> _Plain-text document sources_:
□ □ □ □

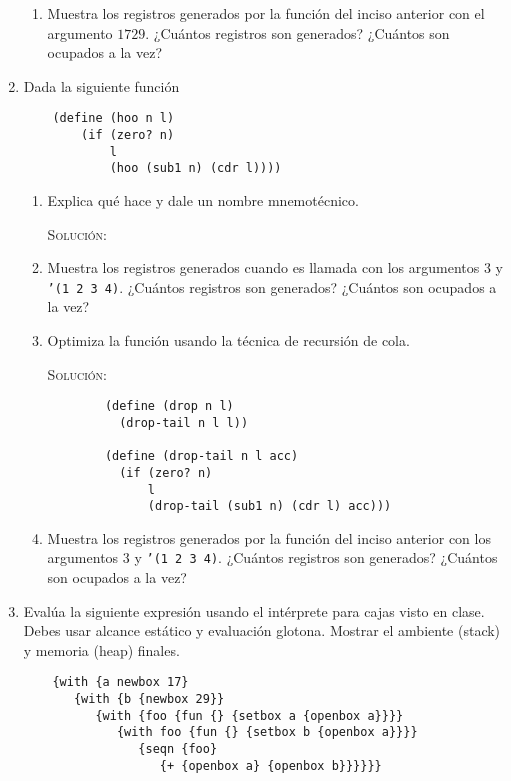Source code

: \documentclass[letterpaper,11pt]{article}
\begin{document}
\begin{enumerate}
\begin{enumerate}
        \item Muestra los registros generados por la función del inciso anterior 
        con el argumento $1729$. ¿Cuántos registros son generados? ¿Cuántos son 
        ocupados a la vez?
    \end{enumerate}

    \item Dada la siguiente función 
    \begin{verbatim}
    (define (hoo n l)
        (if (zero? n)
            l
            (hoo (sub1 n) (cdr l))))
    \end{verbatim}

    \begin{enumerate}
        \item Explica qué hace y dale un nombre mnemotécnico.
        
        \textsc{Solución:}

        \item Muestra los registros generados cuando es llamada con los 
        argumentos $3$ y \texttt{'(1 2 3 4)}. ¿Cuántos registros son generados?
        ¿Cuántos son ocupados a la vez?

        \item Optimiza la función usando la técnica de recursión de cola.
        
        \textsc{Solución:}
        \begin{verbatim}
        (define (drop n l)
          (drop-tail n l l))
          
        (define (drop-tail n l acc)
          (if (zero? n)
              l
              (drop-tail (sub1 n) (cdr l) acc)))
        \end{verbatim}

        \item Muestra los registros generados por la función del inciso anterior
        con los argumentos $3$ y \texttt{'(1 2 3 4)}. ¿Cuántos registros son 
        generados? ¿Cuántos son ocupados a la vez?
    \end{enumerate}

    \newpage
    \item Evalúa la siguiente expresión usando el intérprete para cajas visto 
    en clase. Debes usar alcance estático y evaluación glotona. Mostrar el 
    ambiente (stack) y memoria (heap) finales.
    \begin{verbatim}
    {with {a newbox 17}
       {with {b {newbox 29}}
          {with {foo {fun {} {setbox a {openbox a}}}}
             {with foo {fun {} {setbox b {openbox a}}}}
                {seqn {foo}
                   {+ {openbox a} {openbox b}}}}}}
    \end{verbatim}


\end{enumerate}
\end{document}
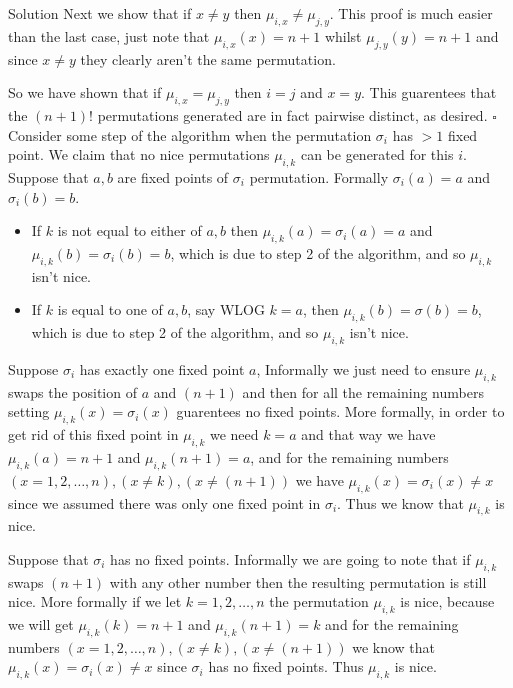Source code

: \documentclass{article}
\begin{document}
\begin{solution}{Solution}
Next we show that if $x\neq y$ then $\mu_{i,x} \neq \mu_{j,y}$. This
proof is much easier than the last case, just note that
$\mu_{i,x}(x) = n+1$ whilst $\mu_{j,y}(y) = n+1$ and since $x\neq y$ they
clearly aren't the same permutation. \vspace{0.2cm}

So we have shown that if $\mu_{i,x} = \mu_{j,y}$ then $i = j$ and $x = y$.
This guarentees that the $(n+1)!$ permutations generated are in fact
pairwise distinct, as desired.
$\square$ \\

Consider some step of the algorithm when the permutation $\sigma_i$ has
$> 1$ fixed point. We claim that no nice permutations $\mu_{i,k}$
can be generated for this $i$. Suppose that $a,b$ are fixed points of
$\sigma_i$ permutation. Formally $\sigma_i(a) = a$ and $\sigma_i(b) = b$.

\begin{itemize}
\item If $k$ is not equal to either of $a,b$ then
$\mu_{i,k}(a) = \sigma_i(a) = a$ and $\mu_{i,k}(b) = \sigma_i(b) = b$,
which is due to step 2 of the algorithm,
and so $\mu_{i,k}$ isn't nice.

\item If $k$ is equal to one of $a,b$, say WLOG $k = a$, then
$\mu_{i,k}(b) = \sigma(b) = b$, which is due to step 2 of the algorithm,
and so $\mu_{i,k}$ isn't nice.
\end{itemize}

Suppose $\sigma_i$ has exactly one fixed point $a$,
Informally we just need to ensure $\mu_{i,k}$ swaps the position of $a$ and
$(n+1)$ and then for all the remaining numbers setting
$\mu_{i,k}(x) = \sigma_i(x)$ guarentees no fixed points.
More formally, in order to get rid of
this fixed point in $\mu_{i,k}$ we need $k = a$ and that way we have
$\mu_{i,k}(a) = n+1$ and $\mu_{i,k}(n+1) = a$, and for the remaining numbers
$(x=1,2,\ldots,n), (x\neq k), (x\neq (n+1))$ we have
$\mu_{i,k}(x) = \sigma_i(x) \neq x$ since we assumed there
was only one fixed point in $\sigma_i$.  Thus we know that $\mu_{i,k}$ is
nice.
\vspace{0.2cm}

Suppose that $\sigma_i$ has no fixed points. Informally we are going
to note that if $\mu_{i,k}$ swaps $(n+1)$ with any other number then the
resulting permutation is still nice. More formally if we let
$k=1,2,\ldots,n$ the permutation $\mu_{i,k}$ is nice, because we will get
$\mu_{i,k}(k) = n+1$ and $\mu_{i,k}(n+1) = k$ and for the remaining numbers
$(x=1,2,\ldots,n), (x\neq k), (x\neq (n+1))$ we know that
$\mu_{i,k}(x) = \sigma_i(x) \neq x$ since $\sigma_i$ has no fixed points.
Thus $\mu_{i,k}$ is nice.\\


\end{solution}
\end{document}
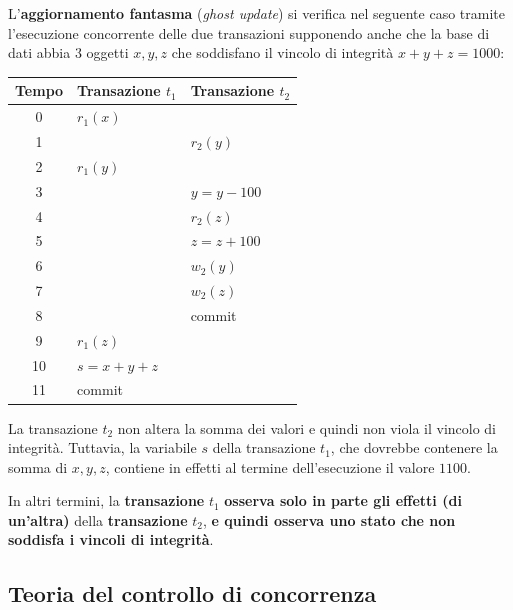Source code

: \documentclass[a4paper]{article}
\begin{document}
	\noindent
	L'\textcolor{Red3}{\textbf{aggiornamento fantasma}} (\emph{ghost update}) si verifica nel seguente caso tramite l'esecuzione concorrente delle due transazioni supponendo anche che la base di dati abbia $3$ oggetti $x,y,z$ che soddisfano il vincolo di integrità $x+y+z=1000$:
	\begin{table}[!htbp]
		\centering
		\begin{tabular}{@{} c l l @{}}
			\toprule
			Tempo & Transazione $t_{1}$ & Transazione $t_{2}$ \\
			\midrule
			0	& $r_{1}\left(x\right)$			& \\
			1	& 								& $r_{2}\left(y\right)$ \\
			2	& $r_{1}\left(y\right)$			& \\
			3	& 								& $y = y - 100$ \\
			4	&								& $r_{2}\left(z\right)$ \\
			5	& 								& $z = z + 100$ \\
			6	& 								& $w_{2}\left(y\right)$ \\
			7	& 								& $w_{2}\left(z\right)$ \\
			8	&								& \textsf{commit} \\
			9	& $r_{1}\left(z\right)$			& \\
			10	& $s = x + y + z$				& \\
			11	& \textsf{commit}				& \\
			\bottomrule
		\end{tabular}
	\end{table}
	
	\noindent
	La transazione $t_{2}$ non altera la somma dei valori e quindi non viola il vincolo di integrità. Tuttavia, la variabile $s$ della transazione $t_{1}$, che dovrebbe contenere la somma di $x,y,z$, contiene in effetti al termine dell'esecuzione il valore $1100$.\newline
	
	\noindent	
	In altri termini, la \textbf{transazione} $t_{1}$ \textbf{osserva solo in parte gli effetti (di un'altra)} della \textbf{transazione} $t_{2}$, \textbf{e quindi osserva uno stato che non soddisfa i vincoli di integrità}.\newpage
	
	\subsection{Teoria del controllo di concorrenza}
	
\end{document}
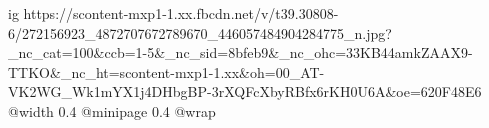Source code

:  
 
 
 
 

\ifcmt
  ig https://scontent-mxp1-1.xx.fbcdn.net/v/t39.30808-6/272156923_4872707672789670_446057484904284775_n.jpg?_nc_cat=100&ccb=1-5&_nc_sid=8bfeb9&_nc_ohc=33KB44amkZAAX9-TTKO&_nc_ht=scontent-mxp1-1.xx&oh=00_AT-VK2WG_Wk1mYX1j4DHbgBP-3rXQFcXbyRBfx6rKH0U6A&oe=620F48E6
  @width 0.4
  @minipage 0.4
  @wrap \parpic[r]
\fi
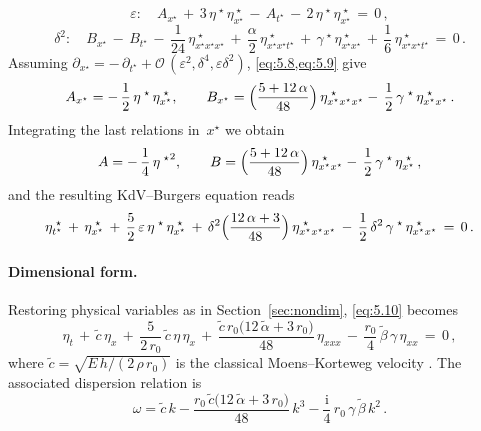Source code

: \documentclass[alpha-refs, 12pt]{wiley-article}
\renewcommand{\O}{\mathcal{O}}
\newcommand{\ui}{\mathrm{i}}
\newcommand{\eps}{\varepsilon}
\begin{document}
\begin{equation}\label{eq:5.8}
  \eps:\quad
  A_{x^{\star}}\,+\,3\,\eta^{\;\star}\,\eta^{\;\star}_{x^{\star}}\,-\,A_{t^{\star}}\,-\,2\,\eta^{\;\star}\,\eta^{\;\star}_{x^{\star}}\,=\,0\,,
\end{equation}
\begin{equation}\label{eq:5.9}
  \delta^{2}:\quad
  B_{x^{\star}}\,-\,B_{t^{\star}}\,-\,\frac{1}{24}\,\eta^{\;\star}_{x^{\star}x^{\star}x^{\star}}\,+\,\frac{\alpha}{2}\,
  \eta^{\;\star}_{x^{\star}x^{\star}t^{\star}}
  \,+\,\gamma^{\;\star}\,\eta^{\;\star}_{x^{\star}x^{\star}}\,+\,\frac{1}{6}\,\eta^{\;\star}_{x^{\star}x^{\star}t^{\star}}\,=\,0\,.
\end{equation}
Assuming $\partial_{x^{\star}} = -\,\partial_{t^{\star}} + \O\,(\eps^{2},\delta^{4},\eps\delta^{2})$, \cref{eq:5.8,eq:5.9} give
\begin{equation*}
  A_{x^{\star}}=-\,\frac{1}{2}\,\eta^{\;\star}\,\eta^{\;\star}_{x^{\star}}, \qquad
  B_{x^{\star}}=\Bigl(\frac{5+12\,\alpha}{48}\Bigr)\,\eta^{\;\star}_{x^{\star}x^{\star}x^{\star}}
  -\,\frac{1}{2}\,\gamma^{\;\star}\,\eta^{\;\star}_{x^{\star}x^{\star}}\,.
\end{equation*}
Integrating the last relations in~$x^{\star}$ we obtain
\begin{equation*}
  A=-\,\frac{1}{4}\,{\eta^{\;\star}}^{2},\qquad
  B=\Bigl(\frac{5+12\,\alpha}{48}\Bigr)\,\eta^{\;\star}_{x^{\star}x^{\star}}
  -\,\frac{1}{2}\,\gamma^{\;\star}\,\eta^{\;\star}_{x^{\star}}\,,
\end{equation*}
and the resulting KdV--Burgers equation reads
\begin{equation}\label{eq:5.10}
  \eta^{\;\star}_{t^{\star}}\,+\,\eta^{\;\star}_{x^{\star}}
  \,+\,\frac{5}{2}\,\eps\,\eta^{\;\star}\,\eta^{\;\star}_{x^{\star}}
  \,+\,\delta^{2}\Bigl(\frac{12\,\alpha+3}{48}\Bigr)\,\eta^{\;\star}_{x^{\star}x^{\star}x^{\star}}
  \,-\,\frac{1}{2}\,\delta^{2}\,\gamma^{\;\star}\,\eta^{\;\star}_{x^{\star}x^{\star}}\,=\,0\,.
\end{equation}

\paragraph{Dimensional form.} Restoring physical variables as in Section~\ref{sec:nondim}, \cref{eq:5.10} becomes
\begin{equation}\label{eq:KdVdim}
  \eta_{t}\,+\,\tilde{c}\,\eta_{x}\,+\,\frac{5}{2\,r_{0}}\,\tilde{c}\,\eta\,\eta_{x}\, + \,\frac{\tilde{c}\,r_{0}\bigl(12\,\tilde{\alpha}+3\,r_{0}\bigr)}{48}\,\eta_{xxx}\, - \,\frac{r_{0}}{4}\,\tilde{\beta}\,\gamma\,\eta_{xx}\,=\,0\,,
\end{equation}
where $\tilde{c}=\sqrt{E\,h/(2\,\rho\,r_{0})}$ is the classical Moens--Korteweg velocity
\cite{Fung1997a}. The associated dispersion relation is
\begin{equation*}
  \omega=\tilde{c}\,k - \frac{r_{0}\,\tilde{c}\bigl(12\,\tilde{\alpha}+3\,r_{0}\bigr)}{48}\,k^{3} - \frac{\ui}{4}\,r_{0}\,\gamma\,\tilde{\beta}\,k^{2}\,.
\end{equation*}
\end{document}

□ □ □ □

> _ASSIGNMENT_:
Only the lines of the data holding the string "generated" are wanted; copy each of them.

> _RESPONSE TO THE TASK_:
This guarentees that the $(n+1)!$ permutations generated are in fact
can be generated for this $i$. Suppose that $a,b$ are fixed points of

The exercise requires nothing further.